**PROMPT**
When you reach the line containing "malicious pages. Furthermore, PhoneyC" in the entries below, begin reproducing lines exactly, and stop once the line containing "the Mozilla's C" is done.

**DATA FOR REVIEW**
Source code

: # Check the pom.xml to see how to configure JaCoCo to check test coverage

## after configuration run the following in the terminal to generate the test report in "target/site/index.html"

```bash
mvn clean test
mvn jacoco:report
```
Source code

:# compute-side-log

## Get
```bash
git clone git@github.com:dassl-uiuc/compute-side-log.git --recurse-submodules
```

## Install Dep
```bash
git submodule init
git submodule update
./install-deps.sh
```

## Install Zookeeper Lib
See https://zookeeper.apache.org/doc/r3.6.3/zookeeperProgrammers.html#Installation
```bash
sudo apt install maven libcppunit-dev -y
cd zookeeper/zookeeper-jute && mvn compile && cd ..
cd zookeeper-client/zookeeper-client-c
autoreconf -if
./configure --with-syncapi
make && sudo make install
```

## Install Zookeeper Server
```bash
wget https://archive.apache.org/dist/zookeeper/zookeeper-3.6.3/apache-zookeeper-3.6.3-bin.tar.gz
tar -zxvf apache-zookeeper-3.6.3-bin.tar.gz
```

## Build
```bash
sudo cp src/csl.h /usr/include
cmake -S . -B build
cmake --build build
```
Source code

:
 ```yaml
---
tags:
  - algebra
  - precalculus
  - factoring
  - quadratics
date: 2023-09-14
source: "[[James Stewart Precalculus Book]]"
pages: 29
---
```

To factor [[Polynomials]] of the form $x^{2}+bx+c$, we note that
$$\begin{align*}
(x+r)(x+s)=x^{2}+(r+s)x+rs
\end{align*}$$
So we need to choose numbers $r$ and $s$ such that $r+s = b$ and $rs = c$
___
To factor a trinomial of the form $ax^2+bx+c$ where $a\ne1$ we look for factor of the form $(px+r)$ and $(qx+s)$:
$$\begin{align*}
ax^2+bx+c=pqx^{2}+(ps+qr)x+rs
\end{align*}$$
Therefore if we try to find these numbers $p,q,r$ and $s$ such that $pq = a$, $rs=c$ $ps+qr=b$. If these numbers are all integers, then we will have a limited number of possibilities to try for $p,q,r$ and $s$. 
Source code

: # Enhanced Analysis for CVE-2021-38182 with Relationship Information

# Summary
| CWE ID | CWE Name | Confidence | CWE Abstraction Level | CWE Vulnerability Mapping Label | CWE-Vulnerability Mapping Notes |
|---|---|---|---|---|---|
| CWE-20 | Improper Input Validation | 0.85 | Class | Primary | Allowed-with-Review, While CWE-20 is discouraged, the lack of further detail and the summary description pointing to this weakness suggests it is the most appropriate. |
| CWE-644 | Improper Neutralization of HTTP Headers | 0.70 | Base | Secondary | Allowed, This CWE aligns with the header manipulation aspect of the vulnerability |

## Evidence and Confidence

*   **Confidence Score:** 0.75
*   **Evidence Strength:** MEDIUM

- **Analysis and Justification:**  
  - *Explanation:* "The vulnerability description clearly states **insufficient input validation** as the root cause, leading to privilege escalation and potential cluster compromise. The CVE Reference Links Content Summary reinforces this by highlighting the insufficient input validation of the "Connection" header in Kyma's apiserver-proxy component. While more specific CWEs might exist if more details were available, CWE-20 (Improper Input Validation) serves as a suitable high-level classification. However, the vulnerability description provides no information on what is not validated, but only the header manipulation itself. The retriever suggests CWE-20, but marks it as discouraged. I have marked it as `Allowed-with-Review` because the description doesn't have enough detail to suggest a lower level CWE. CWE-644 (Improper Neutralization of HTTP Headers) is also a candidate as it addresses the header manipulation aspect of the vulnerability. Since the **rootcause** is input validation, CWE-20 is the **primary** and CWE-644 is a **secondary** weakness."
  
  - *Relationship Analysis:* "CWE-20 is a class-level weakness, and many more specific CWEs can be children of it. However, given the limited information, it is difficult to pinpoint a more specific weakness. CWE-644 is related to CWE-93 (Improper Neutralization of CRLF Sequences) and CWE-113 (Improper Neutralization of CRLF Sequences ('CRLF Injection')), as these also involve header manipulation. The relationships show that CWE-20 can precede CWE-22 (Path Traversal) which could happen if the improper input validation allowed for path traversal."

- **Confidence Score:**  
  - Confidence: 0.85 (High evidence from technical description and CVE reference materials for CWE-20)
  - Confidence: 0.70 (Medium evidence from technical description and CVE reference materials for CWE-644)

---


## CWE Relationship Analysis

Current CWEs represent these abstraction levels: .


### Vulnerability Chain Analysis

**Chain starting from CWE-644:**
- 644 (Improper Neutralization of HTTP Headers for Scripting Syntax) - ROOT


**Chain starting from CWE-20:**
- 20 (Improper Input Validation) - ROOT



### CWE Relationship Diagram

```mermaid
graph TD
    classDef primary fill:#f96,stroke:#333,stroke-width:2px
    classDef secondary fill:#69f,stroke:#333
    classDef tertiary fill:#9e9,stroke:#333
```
==
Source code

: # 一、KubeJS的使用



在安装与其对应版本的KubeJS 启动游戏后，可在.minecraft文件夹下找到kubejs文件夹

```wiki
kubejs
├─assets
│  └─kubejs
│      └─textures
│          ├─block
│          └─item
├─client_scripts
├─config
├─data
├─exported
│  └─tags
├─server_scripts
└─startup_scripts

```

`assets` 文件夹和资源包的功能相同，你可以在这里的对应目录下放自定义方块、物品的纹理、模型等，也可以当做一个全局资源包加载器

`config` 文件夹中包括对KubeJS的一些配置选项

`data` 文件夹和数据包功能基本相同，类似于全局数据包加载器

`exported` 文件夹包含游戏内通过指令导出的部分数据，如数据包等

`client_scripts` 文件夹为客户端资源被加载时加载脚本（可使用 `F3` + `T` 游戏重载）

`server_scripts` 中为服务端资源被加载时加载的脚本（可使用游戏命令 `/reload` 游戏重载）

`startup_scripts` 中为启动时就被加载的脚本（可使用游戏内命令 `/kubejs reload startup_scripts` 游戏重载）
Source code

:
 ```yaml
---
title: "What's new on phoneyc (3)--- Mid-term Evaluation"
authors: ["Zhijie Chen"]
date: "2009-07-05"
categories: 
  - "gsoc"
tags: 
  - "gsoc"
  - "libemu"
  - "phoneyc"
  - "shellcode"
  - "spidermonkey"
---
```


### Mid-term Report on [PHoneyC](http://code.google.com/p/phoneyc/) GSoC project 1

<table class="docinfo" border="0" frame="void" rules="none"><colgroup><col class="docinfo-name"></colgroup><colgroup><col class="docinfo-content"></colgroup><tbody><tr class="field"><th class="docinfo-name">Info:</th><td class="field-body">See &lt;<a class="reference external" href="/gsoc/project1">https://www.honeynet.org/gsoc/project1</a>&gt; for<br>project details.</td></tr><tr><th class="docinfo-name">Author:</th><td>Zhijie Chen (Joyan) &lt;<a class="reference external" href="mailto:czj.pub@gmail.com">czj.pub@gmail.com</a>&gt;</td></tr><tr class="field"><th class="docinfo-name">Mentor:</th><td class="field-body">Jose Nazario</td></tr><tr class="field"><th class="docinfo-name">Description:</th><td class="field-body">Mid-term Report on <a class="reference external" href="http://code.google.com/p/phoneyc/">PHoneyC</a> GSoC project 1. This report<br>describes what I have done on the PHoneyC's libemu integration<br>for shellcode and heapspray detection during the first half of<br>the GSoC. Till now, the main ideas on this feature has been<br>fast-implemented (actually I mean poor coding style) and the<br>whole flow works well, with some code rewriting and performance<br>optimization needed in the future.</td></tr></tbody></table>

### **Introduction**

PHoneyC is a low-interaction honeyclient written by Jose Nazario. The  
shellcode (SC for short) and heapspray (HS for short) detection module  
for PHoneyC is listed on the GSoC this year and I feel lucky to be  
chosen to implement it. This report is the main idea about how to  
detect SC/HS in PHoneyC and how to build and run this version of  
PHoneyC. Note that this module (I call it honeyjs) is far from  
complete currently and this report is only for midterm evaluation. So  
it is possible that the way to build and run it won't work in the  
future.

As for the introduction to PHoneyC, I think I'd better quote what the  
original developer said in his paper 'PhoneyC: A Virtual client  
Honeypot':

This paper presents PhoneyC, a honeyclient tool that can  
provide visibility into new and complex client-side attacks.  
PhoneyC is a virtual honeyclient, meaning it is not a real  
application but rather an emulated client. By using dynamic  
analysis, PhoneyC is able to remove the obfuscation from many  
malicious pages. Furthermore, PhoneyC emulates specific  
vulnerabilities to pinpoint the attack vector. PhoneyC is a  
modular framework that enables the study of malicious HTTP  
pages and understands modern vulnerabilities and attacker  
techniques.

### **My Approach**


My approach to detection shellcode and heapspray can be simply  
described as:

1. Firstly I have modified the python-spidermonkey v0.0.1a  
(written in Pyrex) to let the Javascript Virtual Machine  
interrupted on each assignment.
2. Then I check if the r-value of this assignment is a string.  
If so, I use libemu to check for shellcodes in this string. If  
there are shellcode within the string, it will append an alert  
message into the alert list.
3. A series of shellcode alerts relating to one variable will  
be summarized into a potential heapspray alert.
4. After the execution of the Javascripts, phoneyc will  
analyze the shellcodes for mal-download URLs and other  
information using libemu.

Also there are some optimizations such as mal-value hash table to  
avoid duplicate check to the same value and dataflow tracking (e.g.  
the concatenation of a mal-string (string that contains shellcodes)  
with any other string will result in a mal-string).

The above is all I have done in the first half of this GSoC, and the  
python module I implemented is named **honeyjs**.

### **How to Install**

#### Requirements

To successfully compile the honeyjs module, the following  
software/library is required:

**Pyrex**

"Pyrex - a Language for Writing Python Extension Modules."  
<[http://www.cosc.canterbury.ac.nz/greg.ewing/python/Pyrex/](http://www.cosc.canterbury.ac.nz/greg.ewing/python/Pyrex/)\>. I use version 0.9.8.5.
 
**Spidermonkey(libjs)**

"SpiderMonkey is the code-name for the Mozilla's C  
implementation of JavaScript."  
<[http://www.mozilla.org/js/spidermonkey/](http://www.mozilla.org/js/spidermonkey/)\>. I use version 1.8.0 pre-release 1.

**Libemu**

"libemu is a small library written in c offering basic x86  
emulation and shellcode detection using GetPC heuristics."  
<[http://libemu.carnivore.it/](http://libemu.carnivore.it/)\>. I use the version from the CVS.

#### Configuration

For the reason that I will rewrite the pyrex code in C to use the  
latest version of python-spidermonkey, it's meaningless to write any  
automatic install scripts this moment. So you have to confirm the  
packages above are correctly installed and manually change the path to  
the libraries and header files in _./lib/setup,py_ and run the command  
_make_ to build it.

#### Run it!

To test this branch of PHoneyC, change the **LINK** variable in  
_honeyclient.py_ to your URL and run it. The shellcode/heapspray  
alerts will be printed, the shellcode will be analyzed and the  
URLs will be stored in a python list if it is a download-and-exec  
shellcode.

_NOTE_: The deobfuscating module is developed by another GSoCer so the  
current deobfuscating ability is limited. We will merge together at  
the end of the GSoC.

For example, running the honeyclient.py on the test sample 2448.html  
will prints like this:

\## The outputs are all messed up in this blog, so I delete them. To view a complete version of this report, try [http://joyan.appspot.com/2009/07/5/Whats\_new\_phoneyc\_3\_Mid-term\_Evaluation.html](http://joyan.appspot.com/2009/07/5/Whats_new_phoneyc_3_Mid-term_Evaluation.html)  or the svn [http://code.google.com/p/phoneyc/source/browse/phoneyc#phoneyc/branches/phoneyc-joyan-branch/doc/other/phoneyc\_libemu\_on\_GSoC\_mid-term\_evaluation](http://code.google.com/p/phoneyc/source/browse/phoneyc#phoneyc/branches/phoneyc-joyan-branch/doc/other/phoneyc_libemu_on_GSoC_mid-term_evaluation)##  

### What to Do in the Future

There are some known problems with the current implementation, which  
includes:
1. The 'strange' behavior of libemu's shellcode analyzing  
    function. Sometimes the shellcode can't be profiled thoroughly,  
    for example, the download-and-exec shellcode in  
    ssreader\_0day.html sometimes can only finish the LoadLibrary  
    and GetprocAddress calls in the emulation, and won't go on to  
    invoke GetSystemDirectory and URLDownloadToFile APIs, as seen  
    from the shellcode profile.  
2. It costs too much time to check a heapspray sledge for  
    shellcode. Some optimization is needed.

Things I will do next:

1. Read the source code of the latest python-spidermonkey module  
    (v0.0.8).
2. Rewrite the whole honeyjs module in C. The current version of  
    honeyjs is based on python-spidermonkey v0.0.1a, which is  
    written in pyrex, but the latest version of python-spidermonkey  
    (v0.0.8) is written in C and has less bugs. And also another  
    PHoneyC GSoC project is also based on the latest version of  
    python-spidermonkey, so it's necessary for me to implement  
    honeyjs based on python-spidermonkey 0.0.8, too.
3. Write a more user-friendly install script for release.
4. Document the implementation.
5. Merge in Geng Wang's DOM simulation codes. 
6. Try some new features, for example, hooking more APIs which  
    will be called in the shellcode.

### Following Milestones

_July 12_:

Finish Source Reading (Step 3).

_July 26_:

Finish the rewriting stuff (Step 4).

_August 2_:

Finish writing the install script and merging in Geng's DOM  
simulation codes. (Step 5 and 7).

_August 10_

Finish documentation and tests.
---
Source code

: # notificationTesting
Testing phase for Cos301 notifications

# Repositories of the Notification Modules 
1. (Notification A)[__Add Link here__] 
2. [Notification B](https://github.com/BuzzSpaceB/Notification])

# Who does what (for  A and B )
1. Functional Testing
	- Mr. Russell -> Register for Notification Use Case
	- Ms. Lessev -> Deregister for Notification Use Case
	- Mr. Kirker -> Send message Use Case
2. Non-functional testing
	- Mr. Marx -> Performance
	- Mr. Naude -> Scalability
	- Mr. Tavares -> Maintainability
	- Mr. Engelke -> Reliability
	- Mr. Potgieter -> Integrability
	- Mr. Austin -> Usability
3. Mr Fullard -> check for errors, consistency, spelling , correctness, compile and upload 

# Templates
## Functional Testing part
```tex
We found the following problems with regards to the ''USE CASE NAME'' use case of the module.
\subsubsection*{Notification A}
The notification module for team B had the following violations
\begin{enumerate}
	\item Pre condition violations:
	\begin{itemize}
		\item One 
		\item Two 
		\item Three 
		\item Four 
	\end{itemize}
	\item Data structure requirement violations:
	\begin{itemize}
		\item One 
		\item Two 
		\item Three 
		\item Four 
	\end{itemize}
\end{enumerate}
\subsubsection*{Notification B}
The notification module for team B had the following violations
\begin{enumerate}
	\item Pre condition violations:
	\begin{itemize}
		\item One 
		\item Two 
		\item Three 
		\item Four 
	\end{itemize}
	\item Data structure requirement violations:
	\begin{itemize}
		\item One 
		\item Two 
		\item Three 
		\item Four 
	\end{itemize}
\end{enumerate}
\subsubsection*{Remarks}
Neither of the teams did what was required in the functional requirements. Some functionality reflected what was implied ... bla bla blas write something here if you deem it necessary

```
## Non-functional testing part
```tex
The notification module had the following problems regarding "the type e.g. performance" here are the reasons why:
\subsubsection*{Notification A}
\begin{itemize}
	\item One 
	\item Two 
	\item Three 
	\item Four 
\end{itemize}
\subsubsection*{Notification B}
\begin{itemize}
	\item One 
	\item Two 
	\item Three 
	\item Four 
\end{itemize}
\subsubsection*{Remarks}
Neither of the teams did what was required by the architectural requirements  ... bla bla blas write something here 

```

**ANSWER FOR THIS EXERCISE**
malicious pages. Furthermore, PhoneyC emulates specific  
vulnerabilities to pinpoint the attack vector. PhoneyC is a  
modular framework that enables the study of malicious HTTP  
pages and understands modern vulnerabilities and attacker  
techniques.

### **My Approach**


My approach to detection shellcode and heapspray can be simply  
described as:

1. Firstly I have modified the python-spidermonkey v0.0.1a  
(written in Pyrex) to let the Javascript Virtual Machine  
interrupted on each assignment.
2. Then I check if the r-value of this assignment is a string.  
If so, I use libemu to check for shellcodes in this string. If  
there are shellcode within the string, it will append an alert  
message into the alert list.
3. A series of shellcode alerts relating to one variable will  
be summarized into a potential heapspray alert.
4. After the execution of the Javascripts, phoneyc will  
analyze the shellcodes for mal-download URLs and other  
information using libemu.

Also there are some optimizations such as mal-value hash table to  
avoid duplicate check to the same value and dataflow tracking (e.g.  
the concatenation of a mal-string (string that contains shellcodes)  
with any other string will result in a mal-string).

The above is all I have done in the first half of this GSoC, and the  
python module I implemented is named **honeyjs**.

### **How to Install**

#### Requirements

To successfully compile the honeyjs module, the following  
software/library is required:

**Pyrex**

"Pyrex - a Language for Writing Python Extension Modules."  
<[http://www.cosc.canterbury.ac.nz/greg.ewing/python/Pyrex/](http://www.cosc.canterbury.ac.nz/greg.ewing/python/Pyrex/)\>. I use version 0.9.8.5.
 
**Spidermonkey(libjs)**

"SpiderMonkey is the code-name for the Mozilla's C  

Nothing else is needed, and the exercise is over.